# GOAL OF THE EXERCISE:
The required answer is every line of the data containing the word "toolkit".
━━━━━ EXERCISE DATA ━━━━━
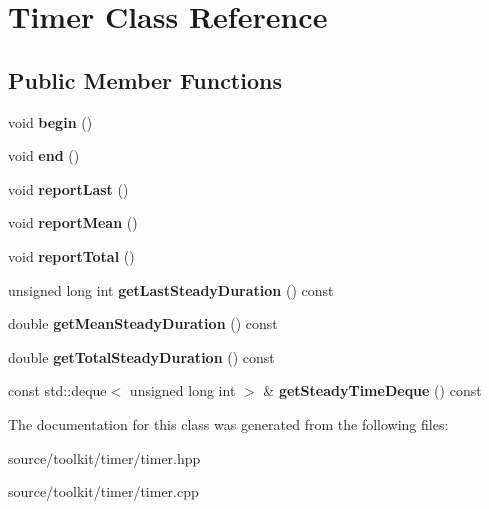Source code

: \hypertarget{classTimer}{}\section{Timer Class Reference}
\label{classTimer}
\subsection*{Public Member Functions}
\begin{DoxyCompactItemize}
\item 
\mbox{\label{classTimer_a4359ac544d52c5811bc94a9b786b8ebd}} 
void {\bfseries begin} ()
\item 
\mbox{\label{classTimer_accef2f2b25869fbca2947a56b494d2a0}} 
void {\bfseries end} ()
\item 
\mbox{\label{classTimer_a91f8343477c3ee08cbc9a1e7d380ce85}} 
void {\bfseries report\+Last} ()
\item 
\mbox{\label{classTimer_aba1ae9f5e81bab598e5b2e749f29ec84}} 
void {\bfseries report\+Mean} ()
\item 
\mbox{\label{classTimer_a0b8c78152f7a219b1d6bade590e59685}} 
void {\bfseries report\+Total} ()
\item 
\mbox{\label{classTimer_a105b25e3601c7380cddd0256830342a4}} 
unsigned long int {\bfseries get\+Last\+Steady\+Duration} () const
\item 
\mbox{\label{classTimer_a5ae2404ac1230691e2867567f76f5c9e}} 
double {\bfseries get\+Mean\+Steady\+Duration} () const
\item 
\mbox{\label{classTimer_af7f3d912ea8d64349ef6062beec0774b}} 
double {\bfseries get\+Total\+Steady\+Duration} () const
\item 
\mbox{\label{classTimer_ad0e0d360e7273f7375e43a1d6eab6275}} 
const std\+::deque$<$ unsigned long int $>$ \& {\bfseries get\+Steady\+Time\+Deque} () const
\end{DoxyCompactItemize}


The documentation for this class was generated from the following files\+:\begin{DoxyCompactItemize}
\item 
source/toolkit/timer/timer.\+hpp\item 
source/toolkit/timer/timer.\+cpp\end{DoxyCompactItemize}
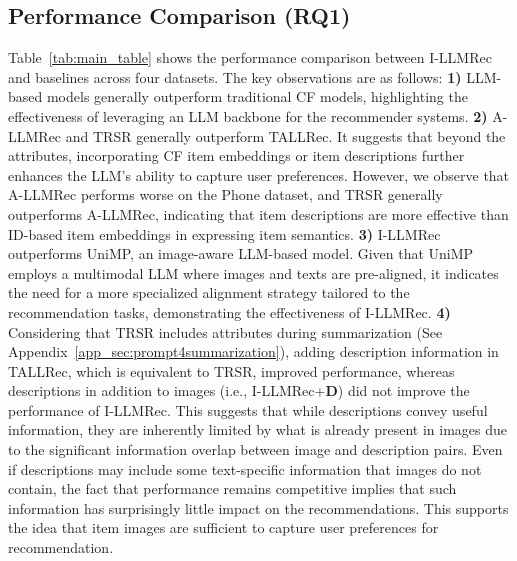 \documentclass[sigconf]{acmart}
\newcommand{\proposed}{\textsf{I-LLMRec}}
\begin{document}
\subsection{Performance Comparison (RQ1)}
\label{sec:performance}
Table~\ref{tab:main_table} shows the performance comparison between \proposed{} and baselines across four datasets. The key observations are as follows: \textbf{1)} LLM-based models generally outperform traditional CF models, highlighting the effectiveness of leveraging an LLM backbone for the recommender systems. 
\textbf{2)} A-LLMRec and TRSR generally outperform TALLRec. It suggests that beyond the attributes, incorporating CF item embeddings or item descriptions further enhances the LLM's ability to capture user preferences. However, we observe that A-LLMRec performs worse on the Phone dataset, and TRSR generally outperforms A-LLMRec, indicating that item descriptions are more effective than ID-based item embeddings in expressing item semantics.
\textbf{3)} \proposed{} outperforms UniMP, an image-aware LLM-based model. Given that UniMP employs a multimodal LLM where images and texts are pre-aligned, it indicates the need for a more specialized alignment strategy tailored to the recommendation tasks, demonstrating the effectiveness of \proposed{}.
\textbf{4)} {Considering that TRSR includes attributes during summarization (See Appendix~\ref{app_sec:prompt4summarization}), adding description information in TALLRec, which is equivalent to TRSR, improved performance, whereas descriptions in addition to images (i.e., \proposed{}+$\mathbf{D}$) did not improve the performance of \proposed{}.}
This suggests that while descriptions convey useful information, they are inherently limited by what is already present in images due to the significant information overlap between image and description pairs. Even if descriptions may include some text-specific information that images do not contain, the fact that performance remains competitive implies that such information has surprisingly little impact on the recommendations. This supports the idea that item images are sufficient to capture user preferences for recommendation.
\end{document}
━━━━━
# WRITTEN SOLUTION:
source/toolkit/timer/timer.\+hpp\item 
source/toolkit/timer/timer.\+cpp\end{DoxyCompactItemize}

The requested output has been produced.